Review: Christopher Anderson on Peter Van Agtmael

Peter van Agtmael, Disco Night Sept. 11
This book was short-listed for a 2014 Paris Photo–Aperture Foundation PhotoBook Award.
Peter van Agtmael
Disco Night Sept. 11
Red Hook Editions
Brooklyn, 2014
Designed by Yolanda Cuomo Design
8 1/2 x 10 1/2 in. (21.59 x 26.7 cm)
276 pages, including 19 gatefolds
188 color photographs
Clothbound hardcover with tip-on
I really don’t want to look at another picture from a war. For such a visual subject to photograph, so little seems to come from war photography that means much of anything at all. Some of it is done “better” or “worse”; sometimes there is a more powerful moment here, or better light there. But rarely does any of it add up to something more than a horrific accounting of a daily score. One of the reasons (there were many) I no longer function as a “war photographer” is that I couldn’t find a path to reconciling this for myself. I could not give myself a satisfactory answer to the question, “What is the point?”
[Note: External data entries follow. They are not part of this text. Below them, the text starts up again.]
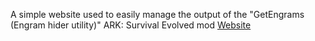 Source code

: A simple website used to easily manage the output of the "GetEngrams (Engram hider utility)" ARK: Survival Evolved mod
[Website](https://kronogenics.github.io/ARKEngramFilter)
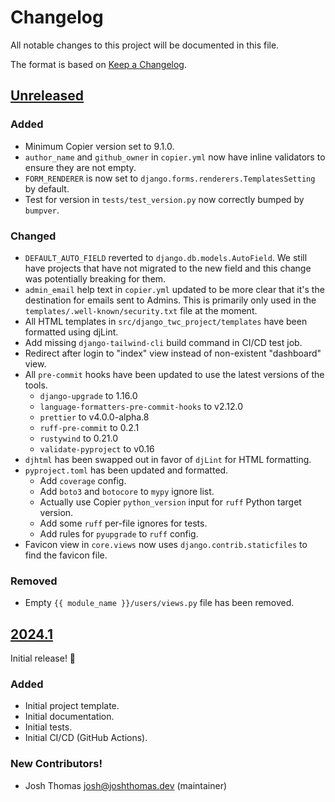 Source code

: # Changelog

All notable changes to this project will be documented in this file.

The format is based on [Keep a Changelog](https://keepachangelog.com/en/1.0.0/).

<!--
## [Version Number]

### Added
### Changed
### Deprecated
### Removed
### Fixed
### Security
-->

## [Unreleased]

### Added

- Minimum Copier version set to 9.1.0.
- `author_name` and `github_owner` in `copier.yml` now have inline validators to ensure they are not empty.
- `FORM_RENDERER` is now set to `django.forms.renderers.TemplatesSetting` by default.
- Test for version in `tests/test_version.py` now correctly bumped by `bumpver`.

### Changed

- `DEFAULT_AUTO_FIELD` reverted to `django.db.models.AutoField`. We still have projects that have not migrated to the new field and this change was potentially breaking for them.
- `admin_email` help text in `copier.yml` updated to be more clear that it's the destination for emails sent to Admins. This is primarily only used in the `templates/.well-known/security.txt` file at the moment.
- All HTML templates in `src/django_twc_project/templates` have been formatted using djLint.
- Add missing `django-tailwind-cli` build command in CI/CD test job.
- Redirect after login to "index" view instead of non-existent "dashboard" view.
- All `pre-commit` hooks have been updated to use the latest versions of the tools.
    - `django-upgrade` to 1.16.0
    - `language-formatters-pre-commit-hooks` to v2.12.0
    - `prettier` to v4.0.0-alpha.8
    - `ruff-pre-commit` to 0.2.1
    - `rustywind` to 0.21.0
    - `validate-pyproject` to v0.16
- `djhtml` has been swapped out in favor of `djLint` for HTML formatting.
- `pyproject.toml` has been updated and formatted.
    - Add `coverage` config.
    - Add `boto3` and `botocore` to `mypy` ignore list.
    - Actually use Copier `python_version` input for `ruff` Python target version.
    - Add some `ruff` per-file ignores for tests.
    - Add rules for `pyupgrade` to `ruff` config.
- Favicon view in `core.views` now uses `django.contrib.staticfiles` to find the favicon file.

### Removed

- Empty `{{ module_name }}/users/views.py` file has been removed.

## [2024.1]

Initial release! 🎉

### Added

- Initial project template.
- Initial documentation.
- Initial tests.
- Initial CI/CD (GitHub Actions).

### New Contributors!

- Josh Thomas <josh@joshthomas.dev> (maintainer)

[unreleased]: https://github.com/westerveltco/django-twc-project/compare/v2024.1...HEAD
[2024.1]: https://github.com/westerveltco/django-simple-nav/releases/tag/v2024.1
It was always so. But now and then (once in a generation?) a body of work comes along that answers this question with thunder and poetry. Vietnam Inc. by Philip Jones Griffiths (1971) comes to mind. Farewell to Bosnia by Gilles Peress (1994) is an obvious example. With his book Disco Night Sept. 11, Peter van Agtmael might have answered that question for his generation of war photographers—and for himself.
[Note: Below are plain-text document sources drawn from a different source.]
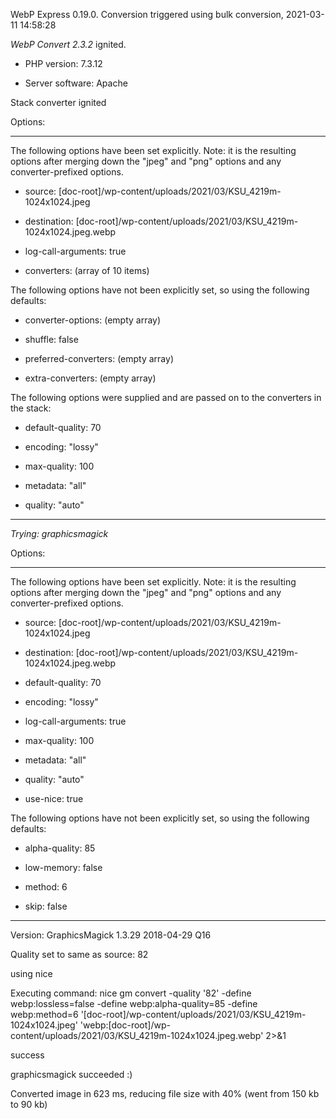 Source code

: WebP Express 0.19.0. Conversion triggered using bulk conversion, 2021-03-11 14:58:28

*WebP Convert 2.3.2*  ignited.
- PHP version: 7.3.12
- Server software: Apache

Stack converter ignited

Options:
------------
The following options have been set explicitly. Note: it is the resulting options after merging down the "jpeg" and "png" options and any converter-prefixed options.
- source: [doc-root]/wp-content/uploads/2021/03/KSU_4219m-1024x1024.jpeg
- destination: [doc-root]/wp-content/uploads/2021/03/KSU_4219m-1024x1024.jpeg.webp
- log-call-arguments: true
- converters: (array of 10 items)

The following options have not been explicitly set, so using the following defaults:
- converter-options: (empty array)
- shuffle: false
- preferred-converters: (empty array)
- extra-converters: (empty array)

The following options were supplied and are passed on to the converters in the stack:
- default-quality: 70
- encoding: "lossy"
- max-quality: 100
- metadata: "all"
- quality: "auto"
------------


*Trying: graphicsmagick* 

Options:
------------
The following options have been set explicitly. Note: it is the resulting options after merging down the "jpeg" and "png" options and any converter-prefixed options.
- source: [doc-root]/wp-content/uploads/2021/03/KSU_4219m-1024x1024.jpeg
- destination: [doc-root]/wp-content/uploads/2021/03/KSU_4219m-1024x1024.jpeg.webp
- default-quality: 70
- encoding: "lossy"
- log-call-arguments: true
- max-quality: 100
- metadata: "all"
- quality: "auto"
- use-nice: true

The following options have not been explicitly set, so using the following defaults:
- alpha-quality: 85
- low-memory: false
- method: 6
- skip: false
------------

Version: GraphicsMagick 1.3.29 2018-04-29 Q16 
Quality set to same as source: 82
using nice
Executing command: nice gm convert -quality '82' -define webp:lossless=false -define webp:alpha-quality=85 -define webp:method=6 '[doc-root]/wp-content/uploads/2021/03/KSU_4219m-1024x1024.jpeg' 'webp:[doc-root]/wp-content/uploads/2021/03/KSU_4219m-1024x1024.jpeg.webp' 2>&1
success
graphicsmagick succeeded :)

Converted image in 623 ms, reducing file size with 40% (went from 150 kb to 90 kb)
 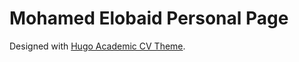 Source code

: # Mohamed Elobaid Personal Page

Designed with [Hugo Academic CV Theme](https://github.com/HugoBlox/theme-academic-cv).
Disco Night moves over vast territory, both geographic and emotional. Layers are stitched together to equal meaning that is bigger than the sum of its parts. The images float back and forth from Afghanistan to Iraq to America. We meet soldiers and civilians and families. But van Agtmael’s camera serves not to report their stories as much as communicate his experience among them. As with Tim Hetherington’s video, Diary (2010), van Agtmael deals with the dissonance between war and home and the gray areas in between: one day a firefight in Afghanistan, the next a view from his own childhood window. But the introspection is ambient noise; he is not consumed by it. The central characters are those trying to make sense (or not) of what war has brought them. The striking thing in this book is the humanity with which van Agtmael introduces us to this material. Humor and tragedy are not easily untangled in the real world.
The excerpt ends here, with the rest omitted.